• **Exercise details**: Please repeat each line below exactly, with no images in the copy.

• **Records for the exercise**:
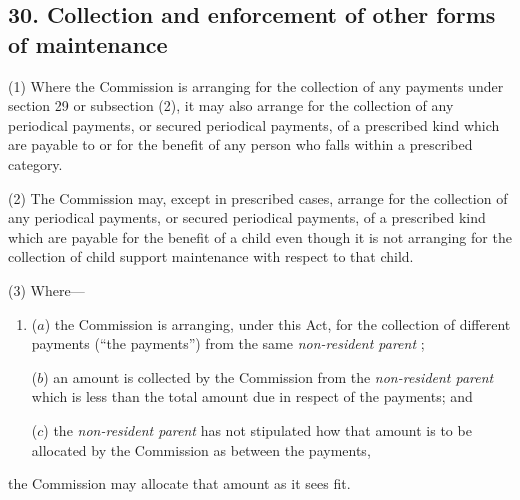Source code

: \documentclass[12pt,a4paper]{article}
\begin{document}
\subsection{30. Collection and enforcement of other forms of maintenance}

(1) Where the 
Commission  %
is arranging for the collection of any payments under section 29 or subsection (2), 
it  %
may also arrange for the collection of any periodical payments, or secured periodical payments, of a prescribed kind which are payable to or for the benefit of any person who falls within a prescribed category.


(2) The 
Commission  %
may, except in prescribed cases, arrange for the collection of any periodical payments, or secured periodical payments, of a prescribed kind which are payable for the benefit of a child even though 
it  %
is not arranging for the collection of child support maintenance with respect to that child.

(3) Where—
\begin{enumerate}\item[]
($a$) the 
Commission  %
is arranging, under this Act, for the collection of different payments (“the payments”) from the same 
\emph{non-resident parent}%
;

($b$) an amount is collected by the 
Commission  %
from the 
\emph{non-resident parent}  %
which is less than the total amount due in respect of the payments; and

($c$) the 
\emph{non-resident parent}  %
has not stipulated how that amount is to be allocated by the 
Commission  %
as between the payments,
\end{enumerate}
the 
Commission  %
may allocate that amount as 
it  %
sees fit.
\end{document}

• **Solution to the exercise**:
Source code

: \documentclass[12pt,a4paper]{article}
\begin{document}
\subsection{30. Collection and enforcement of other forms of maintenance}

(1) Where the 
Commission  %
is arranging for the collection of any payments under section 29 or subsection (2), 
it  %
may also arrange for the collection of any periodical payments, or secured periodical payments, of a prescribed kind which are payable to or for the benefit of any person who falls within a prescribed category.


(2) The 
Commission  %
may, except in prescribed cases, arrange for the collection of any periodical payments, or secured periodical payments, of a prescribed kind which are payable for the benefit of a child even though 
it  %
is not arranging for the collection of child support maintenance with respect to that child.

(3) Where—
\begin{enumerate}\item[]
($a$) the 
Commission  %
is arranging, under this Act, for the collection of different payments (“the payments”) from the same 
\emph{non-resident parent}%
;

($b$) an amount is collected by the 
Commission  %
from the 
\emph{non-resident parent}  %
which is less than the total amount due in respect of the payments; and

($c$) the 
\emph{non-resident parent}  %
has not stipulated how that amount is to be allocated by the 
Commission  %
as between the payments,
\end{enumerate}
the 
Commission  %
may allocate that amount as 
it  %
sees fit.
\end{document}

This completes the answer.